---------- Input for this task

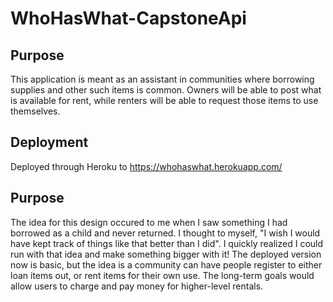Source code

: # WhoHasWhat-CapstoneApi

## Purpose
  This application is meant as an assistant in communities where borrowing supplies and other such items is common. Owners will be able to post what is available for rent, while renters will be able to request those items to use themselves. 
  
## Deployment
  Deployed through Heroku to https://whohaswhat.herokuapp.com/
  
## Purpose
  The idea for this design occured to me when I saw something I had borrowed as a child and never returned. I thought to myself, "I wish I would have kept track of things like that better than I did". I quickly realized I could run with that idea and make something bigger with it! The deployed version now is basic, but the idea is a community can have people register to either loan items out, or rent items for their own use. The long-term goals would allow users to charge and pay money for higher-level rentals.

--------------------
---------- Input for this task

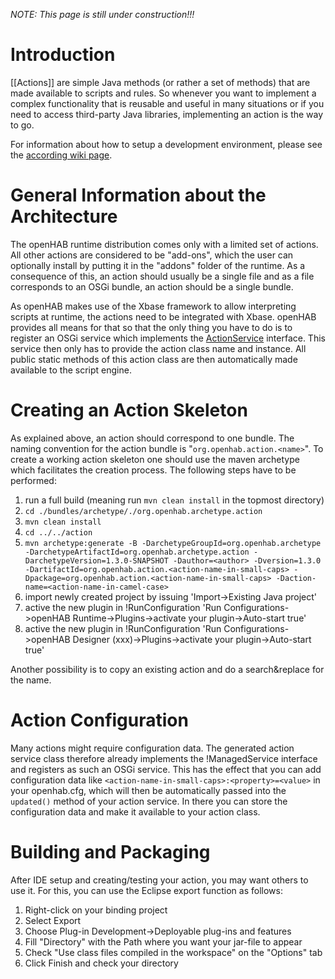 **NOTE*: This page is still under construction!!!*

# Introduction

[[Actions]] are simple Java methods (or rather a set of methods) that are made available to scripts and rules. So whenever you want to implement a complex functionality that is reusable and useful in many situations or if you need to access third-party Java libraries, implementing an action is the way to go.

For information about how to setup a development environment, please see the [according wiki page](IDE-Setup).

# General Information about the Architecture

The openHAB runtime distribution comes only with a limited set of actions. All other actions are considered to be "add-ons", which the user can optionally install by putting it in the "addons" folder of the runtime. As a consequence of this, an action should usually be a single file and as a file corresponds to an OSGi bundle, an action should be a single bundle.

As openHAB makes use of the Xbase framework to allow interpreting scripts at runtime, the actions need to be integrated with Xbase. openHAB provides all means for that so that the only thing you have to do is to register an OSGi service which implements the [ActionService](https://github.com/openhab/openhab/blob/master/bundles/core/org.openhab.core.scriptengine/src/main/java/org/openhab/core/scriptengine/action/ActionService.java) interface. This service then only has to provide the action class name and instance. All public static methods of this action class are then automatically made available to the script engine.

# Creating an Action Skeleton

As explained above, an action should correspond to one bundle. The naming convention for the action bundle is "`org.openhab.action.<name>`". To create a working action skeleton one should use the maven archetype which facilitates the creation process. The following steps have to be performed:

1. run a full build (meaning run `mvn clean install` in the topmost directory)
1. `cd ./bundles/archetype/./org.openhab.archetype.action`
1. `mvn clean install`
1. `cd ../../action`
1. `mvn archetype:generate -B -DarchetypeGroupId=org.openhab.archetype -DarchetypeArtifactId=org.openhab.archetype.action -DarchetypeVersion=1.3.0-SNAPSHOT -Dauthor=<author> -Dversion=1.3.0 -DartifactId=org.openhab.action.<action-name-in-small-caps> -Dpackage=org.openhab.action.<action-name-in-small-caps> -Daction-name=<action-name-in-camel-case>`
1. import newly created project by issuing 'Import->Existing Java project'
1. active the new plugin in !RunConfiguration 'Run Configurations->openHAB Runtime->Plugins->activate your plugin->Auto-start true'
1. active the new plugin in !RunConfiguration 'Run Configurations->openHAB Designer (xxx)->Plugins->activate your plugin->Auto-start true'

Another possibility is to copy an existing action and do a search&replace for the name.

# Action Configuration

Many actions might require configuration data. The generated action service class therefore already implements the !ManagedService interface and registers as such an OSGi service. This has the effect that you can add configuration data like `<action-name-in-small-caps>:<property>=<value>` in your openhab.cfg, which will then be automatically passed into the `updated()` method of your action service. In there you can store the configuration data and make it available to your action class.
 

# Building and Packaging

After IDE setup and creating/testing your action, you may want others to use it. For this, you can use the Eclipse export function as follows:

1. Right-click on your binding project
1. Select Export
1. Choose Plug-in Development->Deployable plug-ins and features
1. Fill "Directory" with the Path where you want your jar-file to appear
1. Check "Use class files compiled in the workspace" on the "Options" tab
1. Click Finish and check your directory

--------------------

▶ **About this task**
Where a line above includes "archetype", copy that line.

▶ **Your solution**
As explained above, an action should correspond to one bundle. The naming convention for the action bundle is "`org.openhab.action.<name>`". To create a working action skeleton one should use the maven archetype which facilitates the creation process. The following steps have to be performed:
1. `cd ./bundles/archetype/./org.openhab.archetype.action`
1. `mvn archetype:generate -B -DarchetypeGroupId=org.openhab.archetype -DarchetypeArtifactId=org.openhab.archetype.action -DarchetypeVersion=1.3.0-SNAPSHOT -Dauthor=<author> -Dversion=1.3.0 -DartifactId=org.openhab.action.<action-name-in-small-caps> -Dpackage=org.openhab.action.<action-name-in-small-caps> -Daction-name=<action-name-in-camel-case>`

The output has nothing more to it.